Investigações sobre o filme
O caso relacionado ao suposto uso irregular de emendas parlamentares está sob a relatoria do ministro Flávio Dino, do Supremo Tribunal Federal (STF). O inquérito, que tramitava em São Paulo, foi encaminhado ao Supremo.
Há ainda outra investigação no STF relacionada ao financiamento de “Dark Horse”, sob a relatoria do ministro André Mendonça. O procedimento apura repasses feitos pelo ex-banqueiro Daniel Vorcaro, a pedido do senador Flávio Bolsonaro (PL), e o caminho percorrido pelo dinheiro.
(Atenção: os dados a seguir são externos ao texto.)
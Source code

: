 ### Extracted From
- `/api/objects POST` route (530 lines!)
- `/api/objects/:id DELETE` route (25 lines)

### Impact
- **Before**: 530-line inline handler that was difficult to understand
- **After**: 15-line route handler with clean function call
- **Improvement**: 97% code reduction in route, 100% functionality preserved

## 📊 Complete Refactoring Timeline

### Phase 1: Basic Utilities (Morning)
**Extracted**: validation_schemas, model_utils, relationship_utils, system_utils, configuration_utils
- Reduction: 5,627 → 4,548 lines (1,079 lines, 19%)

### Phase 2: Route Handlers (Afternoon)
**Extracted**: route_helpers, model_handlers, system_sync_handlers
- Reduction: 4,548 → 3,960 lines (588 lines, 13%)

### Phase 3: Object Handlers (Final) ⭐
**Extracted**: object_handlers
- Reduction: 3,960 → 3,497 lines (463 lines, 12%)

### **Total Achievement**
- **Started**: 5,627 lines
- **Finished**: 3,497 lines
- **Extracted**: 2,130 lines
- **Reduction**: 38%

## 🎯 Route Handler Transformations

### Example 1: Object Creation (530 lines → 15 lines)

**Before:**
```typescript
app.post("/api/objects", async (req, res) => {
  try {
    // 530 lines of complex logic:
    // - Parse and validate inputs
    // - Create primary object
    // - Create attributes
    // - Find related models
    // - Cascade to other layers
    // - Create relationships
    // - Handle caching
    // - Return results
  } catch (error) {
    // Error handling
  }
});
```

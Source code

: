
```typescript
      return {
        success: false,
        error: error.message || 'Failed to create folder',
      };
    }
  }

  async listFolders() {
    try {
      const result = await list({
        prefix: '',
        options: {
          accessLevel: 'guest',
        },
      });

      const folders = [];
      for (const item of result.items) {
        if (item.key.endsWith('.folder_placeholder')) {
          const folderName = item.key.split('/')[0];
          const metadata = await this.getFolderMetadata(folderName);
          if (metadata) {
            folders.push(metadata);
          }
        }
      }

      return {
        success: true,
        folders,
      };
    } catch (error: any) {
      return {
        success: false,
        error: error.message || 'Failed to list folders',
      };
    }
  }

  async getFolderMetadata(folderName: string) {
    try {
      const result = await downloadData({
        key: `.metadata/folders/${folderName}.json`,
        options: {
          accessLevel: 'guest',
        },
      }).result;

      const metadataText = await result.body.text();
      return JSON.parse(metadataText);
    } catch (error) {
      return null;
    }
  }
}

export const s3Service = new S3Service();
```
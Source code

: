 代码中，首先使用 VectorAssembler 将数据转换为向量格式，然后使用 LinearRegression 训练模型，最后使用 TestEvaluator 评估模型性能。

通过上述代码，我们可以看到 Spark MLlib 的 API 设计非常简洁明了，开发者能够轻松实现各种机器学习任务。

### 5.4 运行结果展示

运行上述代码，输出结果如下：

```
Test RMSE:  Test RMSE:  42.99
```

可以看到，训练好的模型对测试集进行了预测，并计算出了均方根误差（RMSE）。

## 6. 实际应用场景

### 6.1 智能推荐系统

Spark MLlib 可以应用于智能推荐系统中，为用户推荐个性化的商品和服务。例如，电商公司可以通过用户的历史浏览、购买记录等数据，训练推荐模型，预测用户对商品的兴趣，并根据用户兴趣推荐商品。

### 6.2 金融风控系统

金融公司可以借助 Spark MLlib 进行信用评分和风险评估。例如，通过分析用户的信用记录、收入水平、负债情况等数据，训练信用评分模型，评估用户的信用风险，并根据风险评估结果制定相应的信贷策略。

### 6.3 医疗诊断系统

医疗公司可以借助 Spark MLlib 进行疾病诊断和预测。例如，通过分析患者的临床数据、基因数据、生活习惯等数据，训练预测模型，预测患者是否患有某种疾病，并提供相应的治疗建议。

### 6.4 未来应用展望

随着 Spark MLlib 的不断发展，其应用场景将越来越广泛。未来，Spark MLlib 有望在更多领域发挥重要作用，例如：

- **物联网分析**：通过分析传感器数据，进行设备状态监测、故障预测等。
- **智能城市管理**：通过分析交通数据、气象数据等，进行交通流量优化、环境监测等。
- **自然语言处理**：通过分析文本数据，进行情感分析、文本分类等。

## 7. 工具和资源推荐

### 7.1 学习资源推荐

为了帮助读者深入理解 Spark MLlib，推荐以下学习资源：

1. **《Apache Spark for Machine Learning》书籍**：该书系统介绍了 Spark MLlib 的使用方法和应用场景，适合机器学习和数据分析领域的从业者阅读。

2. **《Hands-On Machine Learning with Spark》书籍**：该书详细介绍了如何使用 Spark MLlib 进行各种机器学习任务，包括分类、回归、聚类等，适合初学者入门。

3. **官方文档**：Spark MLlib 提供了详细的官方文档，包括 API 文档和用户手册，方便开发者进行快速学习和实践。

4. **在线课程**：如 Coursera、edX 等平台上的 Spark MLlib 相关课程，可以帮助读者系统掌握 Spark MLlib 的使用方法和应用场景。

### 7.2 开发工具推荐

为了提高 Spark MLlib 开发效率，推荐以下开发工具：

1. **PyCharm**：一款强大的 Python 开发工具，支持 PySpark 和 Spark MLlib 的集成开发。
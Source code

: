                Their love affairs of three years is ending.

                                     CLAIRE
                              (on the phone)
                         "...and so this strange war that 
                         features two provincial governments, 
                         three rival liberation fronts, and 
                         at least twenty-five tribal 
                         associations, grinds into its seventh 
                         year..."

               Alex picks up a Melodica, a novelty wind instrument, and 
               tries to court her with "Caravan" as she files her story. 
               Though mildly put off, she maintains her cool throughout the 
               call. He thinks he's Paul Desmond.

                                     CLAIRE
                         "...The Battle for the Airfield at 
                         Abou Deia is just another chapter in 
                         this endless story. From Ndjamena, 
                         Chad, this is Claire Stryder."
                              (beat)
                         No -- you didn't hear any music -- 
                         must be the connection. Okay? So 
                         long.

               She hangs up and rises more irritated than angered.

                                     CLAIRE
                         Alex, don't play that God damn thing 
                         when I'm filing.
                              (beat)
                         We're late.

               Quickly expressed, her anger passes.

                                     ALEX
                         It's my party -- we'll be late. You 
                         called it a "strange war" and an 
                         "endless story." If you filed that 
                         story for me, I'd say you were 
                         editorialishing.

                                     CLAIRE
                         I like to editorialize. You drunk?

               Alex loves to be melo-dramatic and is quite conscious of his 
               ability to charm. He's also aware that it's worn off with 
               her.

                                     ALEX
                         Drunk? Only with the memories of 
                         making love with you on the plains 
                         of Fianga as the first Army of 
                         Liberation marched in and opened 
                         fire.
Em maio, uma reportagem do Intercept Brasil revelou mensagens e um áudio em que Flávio Bolsonaro cobrava de Vorcaro recursos para financiar o filme sobre o pai. Segundo a publicação, o ex-banqueiro teria pago pelo menos R$ 61 milhões em 2025.
Os valores teriam sido transferidos para um fundo nos Estados Unidos administrado por um advogado ligado ao ex-deputado Eduardo Bolsonaro (PL).
Delação de empresário
Na quarta-feira (9), André Mendonça homologou o acordo de delação premiada de Antonio Carlos Freixo Junior, conhecido como “Mineiro”. Ele é dono da Entre Investimentos, empresa que, segundo as investigações, realizou repasses para o filme “Dark Horse” a mando de Daniel Vorcaro.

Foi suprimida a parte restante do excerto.